Your objective: Of the entries below, restate word for word only the section that runs from the line with "- Termination for convenience: 90-day" to the line with "- Support ticket resolution times", counting both ends.

Data for processing:
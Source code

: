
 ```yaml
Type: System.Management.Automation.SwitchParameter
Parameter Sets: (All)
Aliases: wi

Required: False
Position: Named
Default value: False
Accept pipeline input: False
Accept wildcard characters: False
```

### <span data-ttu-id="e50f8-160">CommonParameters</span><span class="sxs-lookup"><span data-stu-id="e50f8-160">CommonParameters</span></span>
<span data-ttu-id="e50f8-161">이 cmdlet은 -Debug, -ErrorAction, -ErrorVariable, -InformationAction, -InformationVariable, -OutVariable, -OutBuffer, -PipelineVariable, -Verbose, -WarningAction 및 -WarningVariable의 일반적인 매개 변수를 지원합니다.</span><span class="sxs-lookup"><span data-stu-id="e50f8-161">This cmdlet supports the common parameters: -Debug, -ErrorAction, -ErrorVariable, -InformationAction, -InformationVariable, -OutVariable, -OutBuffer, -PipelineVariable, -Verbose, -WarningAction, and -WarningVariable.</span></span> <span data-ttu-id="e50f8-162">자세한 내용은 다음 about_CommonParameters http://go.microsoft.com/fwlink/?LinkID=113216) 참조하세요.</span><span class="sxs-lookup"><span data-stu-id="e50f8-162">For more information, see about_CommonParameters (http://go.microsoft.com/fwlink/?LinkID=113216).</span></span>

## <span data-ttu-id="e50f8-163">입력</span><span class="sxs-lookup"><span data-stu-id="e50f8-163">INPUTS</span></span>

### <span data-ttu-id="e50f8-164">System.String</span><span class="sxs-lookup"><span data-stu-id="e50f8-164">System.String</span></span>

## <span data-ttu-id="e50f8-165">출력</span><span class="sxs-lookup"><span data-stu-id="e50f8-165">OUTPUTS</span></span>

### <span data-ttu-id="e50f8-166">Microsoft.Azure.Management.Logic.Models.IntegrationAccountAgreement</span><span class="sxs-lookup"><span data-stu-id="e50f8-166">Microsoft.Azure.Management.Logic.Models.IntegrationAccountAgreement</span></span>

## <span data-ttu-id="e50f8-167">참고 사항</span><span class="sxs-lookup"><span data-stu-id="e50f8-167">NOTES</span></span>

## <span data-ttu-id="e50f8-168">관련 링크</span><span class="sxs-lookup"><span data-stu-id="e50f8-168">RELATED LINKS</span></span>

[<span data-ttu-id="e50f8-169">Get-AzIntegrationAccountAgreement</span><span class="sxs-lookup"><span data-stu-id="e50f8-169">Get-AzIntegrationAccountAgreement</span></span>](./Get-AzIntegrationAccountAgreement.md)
* * *
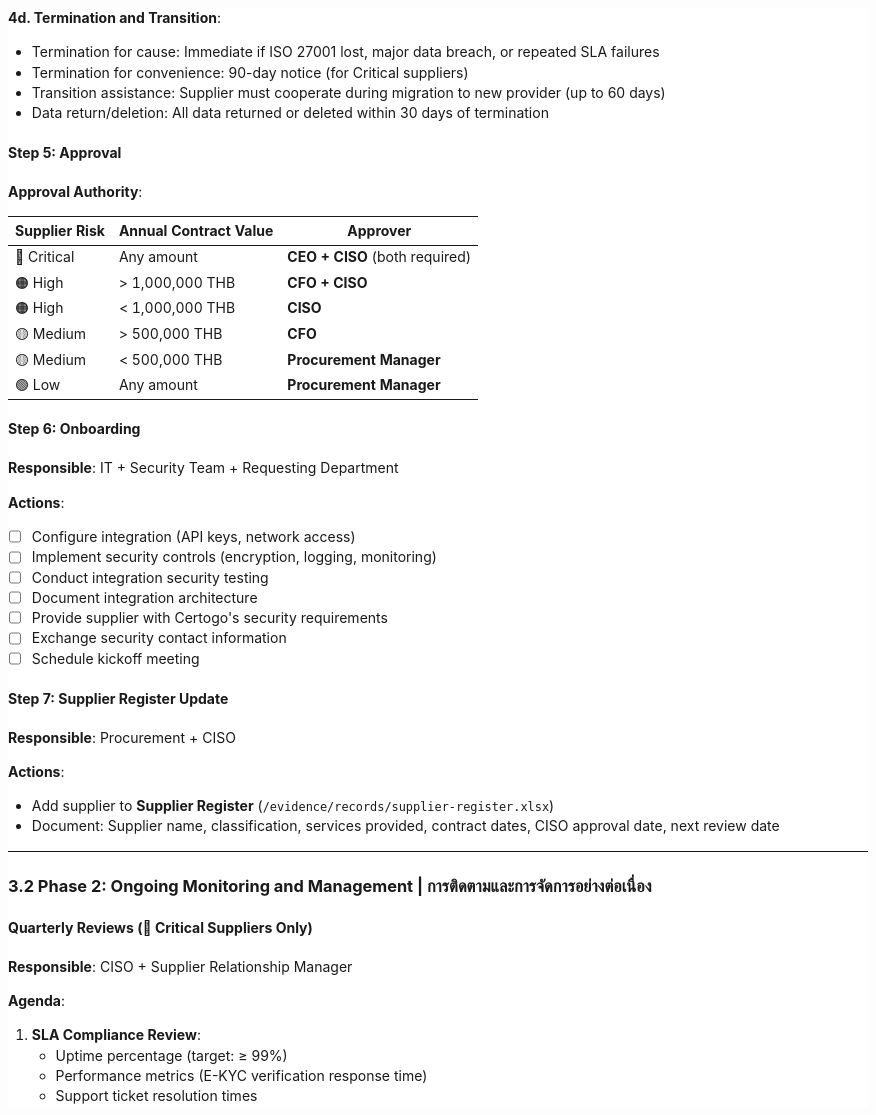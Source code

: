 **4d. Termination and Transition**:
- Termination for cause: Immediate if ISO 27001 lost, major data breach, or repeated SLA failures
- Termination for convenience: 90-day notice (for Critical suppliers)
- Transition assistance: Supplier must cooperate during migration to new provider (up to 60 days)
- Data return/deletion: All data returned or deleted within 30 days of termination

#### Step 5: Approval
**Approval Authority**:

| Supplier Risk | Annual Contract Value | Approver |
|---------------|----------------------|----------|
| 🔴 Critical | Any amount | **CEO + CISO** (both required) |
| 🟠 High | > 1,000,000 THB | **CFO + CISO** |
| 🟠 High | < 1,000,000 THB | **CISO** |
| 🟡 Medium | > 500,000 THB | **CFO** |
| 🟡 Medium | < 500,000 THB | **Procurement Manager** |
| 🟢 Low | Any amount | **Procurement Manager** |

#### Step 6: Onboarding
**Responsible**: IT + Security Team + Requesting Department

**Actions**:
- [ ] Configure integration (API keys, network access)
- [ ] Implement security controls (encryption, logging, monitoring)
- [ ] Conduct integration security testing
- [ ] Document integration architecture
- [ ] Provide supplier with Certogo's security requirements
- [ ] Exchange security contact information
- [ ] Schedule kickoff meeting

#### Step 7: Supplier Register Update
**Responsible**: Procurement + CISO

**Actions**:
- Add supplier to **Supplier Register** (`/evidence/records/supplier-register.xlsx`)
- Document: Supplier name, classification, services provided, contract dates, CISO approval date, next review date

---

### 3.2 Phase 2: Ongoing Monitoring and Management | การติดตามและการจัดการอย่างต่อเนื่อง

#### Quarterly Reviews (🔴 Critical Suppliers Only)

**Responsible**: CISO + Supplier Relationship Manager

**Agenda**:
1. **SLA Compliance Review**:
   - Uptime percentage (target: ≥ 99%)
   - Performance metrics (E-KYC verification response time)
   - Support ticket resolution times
---
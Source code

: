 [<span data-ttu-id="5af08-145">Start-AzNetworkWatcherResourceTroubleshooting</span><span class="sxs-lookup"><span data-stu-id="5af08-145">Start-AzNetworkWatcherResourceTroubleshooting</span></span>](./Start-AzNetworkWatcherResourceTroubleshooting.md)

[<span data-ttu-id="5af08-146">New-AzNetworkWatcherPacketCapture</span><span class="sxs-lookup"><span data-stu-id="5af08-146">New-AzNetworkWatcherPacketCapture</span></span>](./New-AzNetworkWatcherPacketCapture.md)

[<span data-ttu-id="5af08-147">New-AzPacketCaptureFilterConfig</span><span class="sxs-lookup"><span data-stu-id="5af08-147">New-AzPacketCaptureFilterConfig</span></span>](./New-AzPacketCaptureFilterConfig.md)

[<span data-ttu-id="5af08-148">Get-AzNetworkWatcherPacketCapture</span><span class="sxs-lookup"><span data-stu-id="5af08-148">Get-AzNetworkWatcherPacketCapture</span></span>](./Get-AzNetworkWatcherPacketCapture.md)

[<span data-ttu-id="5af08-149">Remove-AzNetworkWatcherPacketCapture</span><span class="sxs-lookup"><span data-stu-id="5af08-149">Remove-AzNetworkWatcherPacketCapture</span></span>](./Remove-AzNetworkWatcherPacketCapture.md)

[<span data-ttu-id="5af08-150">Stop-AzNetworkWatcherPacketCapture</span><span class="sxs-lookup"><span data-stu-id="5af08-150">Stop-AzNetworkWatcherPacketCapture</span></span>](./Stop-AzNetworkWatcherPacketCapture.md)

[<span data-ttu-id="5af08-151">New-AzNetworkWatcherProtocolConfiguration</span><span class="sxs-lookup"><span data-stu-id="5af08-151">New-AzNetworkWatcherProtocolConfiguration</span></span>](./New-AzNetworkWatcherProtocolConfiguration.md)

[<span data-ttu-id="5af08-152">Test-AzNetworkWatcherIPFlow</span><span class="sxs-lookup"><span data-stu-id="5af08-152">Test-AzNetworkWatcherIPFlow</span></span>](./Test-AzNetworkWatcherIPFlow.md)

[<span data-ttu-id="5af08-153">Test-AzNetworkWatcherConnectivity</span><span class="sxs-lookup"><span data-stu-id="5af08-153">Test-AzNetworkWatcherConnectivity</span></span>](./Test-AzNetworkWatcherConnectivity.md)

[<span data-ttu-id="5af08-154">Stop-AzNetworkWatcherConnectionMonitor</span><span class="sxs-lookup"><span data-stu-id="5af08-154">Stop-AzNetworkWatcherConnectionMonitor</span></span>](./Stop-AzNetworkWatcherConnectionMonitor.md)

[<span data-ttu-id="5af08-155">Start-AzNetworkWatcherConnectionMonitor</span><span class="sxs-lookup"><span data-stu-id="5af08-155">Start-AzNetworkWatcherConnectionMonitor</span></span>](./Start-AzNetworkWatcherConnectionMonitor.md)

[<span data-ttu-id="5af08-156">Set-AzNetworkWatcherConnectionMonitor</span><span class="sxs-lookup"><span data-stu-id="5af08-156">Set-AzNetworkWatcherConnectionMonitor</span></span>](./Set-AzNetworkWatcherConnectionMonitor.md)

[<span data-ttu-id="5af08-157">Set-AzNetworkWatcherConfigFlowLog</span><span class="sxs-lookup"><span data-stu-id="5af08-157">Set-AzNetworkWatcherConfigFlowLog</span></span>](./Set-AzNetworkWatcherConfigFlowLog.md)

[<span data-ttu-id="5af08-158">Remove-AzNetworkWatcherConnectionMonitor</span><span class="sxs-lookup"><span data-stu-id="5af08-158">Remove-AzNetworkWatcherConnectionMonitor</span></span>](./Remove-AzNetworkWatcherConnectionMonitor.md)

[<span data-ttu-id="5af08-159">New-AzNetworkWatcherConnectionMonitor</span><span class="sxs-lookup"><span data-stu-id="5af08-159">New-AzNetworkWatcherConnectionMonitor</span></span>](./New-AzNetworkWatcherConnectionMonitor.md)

Answer box:
- Termination for convenience: 90-day notice (for Critical suppliers)
- Transition assistance: Supplier must cooperate during migration to new provider (up to 60 days)
- Data return/deletion: All data returned or deleted within 30 days of termination

#### Step 5: Approval
**Approval Authority**:

| Supplier Risk | Annual Contract Value | Approver |
|---------------|----------------------|----------|
| 🔴 Critical | Any amount | **CEO + CISO** (both required) |
| 🟠 High | > 1,000,000 THB | **CFO + CISO** |
| 🟠 High | < 1,000,000 THB | **CISO** |
| 🟡 Medium | > 500,000 THB | **CFO** |
| 🟡 Medium | < 500,000 THB | **Procurement Manager** |
| 🟢 Low | Any amount | **Procurement Manager** |

#### Step 6: Onboarding
**Responsible**: IT + Security Team + Requesting Department

**Actions**:
- [ ] Configure integration (API keys, network access)
- [ ] Implement security controls (encryption, logging, monitoring)
- [ ] Conduct integration security testing
- [ ] Document integration architecture
- [ ] Provide supplier with Certogo's security requirements
- [ ] Exchange security contact information
- [ ] Schedule kickoff meeting

#### Step 7: Supplier Register Update
**Responsible**: Procurement + CISO

**Actions**:
- Add supplier to **Supplier Register** (`/evidence/records/supplier-register.xlsx`)
- Document: Supplier name, classification, services provided, contract dates, CISO approval date, next review date

---

### 3.2 Phase 2: Ongoing Monitoring and Management | การติดตามและการจัดการอย่างต่อเนื่อง

#### Quarterly Reviews (🔴 Critical Suppliers Only)

**Responsible**: CISO + Supplier Relationship Manager

**Agenda**:
1. **SLA Compliance Review**:
   - Uptime percentage (target: ≥ 99%)
   - Performance metrics (E-KYC verification response time)
   - Support ticket resolution times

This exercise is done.